(EXERCISE DETAILS): From the data below, retype exactly the lines starting with the one that contains "now, just now - 时间状语" and ending with the one that contains "at 8 o'clock on june 15th, 2012.", both included.

[Stored data entries]

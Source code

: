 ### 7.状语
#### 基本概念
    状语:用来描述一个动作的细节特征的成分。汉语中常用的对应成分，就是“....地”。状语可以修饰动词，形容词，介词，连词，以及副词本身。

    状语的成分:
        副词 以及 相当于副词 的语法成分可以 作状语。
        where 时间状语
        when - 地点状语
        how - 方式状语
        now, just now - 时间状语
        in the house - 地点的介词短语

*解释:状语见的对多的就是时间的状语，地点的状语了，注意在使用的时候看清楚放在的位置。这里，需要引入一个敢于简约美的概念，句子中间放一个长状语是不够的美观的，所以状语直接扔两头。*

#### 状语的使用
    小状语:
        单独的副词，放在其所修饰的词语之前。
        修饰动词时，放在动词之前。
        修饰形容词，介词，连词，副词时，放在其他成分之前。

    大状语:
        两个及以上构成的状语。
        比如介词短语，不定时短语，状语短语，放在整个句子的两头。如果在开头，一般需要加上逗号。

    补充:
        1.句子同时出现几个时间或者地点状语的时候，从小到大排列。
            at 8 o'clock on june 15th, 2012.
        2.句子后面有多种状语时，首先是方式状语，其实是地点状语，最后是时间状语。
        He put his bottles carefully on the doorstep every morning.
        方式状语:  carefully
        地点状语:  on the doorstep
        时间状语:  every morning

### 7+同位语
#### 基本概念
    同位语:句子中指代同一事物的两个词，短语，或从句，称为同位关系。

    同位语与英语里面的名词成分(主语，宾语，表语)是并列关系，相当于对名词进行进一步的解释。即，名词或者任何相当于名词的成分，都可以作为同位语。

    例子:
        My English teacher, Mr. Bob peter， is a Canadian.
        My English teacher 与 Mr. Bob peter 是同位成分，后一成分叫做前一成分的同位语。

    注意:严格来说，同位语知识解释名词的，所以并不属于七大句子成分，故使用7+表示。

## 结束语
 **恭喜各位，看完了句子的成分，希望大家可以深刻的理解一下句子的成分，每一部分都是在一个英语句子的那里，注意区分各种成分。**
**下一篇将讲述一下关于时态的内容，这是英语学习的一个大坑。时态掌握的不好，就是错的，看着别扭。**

(EXERCISE ANSWER):
        now, just now - 时间状语
        in the house - 地点的介词短语

*解释:状语见的对多的就是时间的状语，地点的状语了，注意在使用的时候看清楚放在的位置。这里，需要引入一个敢于简约美的概念，句子中间放一个长状语是不够的美观的，所以状语直接扔两头。*

#### 状语的使用
    小状语:
        单独的副词，放在其所修饰的词语之前。
        修饰动词时，放在动词之前。
        修饰形容词，介词，连词，副词时，放在其他成分之前。

    大状语:
        两个及以上构成的状语。
        比如介词短语，不定时短语，状语短语，放在整个句子的两头。如果在开头，一般需要加上逗号。

    补充:
        1.句子同时出现几个时间或者地点状语的时候，从小到大排列。
            at 8 o'clock on june 15th, 2012.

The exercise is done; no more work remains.